Whenever I need to forget about where I am, like during wisdom tooth extraction or stuck in traffic on I-95, I often focus on something from the past which makes me feel really good, like the best kiss I ever had.
I’d become great at summoning up the inside of Eric’s red Volkswagen at sixteen, or the night before I graduated college, the rebound relationship going nowhere that was still thrilling enough to distract me so many years hence.
But who would have guessed that, decades later, these memories would be replaced, because it was then that I got my true best first kiss ever?

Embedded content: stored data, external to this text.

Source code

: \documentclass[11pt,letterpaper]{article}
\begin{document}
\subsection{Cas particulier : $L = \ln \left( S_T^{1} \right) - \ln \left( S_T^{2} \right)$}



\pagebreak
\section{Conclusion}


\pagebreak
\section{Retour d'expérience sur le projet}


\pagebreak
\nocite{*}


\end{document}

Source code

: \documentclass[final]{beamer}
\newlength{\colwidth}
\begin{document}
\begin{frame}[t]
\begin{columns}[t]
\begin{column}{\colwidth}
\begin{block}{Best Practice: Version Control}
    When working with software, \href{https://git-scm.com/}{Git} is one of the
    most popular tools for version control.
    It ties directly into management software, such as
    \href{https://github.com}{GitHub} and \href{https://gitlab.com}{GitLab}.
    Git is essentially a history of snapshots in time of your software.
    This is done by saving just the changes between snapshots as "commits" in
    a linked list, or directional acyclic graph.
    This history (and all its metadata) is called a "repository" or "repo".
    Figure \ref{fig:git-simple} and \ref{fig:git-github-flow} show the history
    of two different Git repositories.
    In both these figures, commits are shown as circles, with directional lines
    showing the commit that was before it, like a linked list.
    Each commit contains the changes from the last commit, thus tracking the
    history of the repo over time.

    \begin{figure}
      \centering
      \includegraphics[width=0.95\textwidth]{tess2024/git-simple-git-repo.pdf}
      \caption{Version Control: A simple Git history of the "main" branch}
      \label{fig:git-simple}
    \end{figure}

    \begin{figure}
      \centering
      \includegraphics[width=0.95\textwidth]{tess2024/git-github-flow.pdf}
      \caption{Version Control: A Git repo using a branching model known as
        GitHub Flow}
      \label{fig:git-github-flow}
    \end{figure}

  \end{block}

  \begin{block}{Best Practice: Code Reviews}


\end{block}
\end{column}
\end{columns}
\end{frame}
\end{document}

It came from a man I completely did not expect to knock my socks off, during a time I did not think it possible for any socks to be knocked, and what happened was this:
After emerging from a pretty crappy long-term marriage, I was just starting to get my feathers fluffed, and had carefully crafted and posted a profile on Match.com for what would be my first internet dating experience ever.
There were a few stupid hits, when along came what seemed like a sincere, short note from a guy who sounded both friendly and funny. We exchanged messages online for a few days, then decided to meet that Friday for lunch.
It was not love at first sight, and that was a bummer. On one hand, he was super preppy, and on another, he talked REALLY fast, like one of those marketing guys, which he was. Plus, he was obsessed with football (I had never been to a game in my life) and, of all things, was a former frat boy – completely not my type – ever!
But…..nearly three hours flew by, and at some point, I felt like I was looking across the table at someone I knew, so much so, that I kept thinking that he seemed like a male version of me! He was chatty, enthusiastic, and flung his arms all over the place when he talked.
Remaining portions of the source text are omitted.